_EXERCISE DESCRIPTION_. Your response should contain each line of the data that includes "GRACE".
——
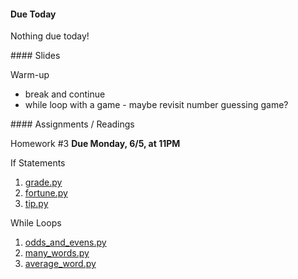 <article class="due" markdown="block">

#### Due Today

Nothing due today!

</article>

<article class="slides" markdown="block">
#### Slides


Warm-up

* break and continue
* while loop with a game - maybe revisit number guessing game?

</article>

<article class="assignments" markdown="block">
#### Assignments / Readings		


Homework #3 __Due Monday, 6/5, at 11PM__ 


If Statements

1. [grade.py](homework/hw03/grade.py)
2. [fortune.py](homework/hw03/fortune.py)
3. [tip.py](homework/hw03/tip.py)

While Loops

1. [odds_and_evens.py](homework/hw04/odds_and_evens.py)
2. [many_words.py](homework/hw04/many_words.py)
3. [average_word.py](homework/hw04/average_word.py)

<!--
Readings

* Read {{ site.bookq }} - Chapter 1

Assignments 

1. [questions.py](homework/hw01/questions.py) - 9 points
-->
</article>
<!--
<a name="class8"></a>

###Slides
* [About Class #8](classes/08/meta.html)
* [While Loops - Review](classes/08/while-revisited.html)
* [For Loops](classes/08/for.html)

### Readings 
__{{ site.bookq }}__

* Chapter 4 on while loops
* Chapter 4 on for loops

__{{ site.bookt }}__

* [{{ site.bookt }}](http://openbookproject.net/thinkcs/python/english3e/iteration.html) - Chapter 7, Iteration, Sections 7.1 through 7.8, but skipping 7.2 

### Vocabulary
See [the glossary](http://openbookproject.net/thinkcs/python/english3e/iteration.html#glossary) in {{ site.bookt }}, Chapter 7.

<a name="homework4"></a>

### Homework #4

__THERE IS NO GRACE PERIOD FOR THIS HOMEWORK; SUBMIT BEFORE DUE DATE__

Note:

* the due date is on __Friday__, the __27th__, and the time is __7PM__
* see the slides on [For Loops](classes/08/for.html) 

* Due __February 27th__, at 7PM, __NO GRACE PERIOD__
* Submit all files via __NYU Classes__
* [Contact me](index.html#contact-info) if you're having trouble submitting your homework

1. [questions_ch_4.py](homework/hw04/questions_ch_4.py)
2. [forwards_backwards.py](homework/hw04/forwards_backwards.py)
3. [exclaim_num.py](homework/hw04/exclaim_num.py)
4. [guess.py](homework/hw04/guess.py)
5. [dice.py](homework/hw04/dice.py)
6. [average_word.py](homework/hw04/average_word.py)
-->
——
_RESPONSE FOR THIS EXERCISE_.
__THERE IS NO GRACE PERIOD FOR THIS HOMEWORK; SUBMIT BEFORE DUE DATE__
* Due __February 27th__, at 7PM, __NO GRACE PERIOD__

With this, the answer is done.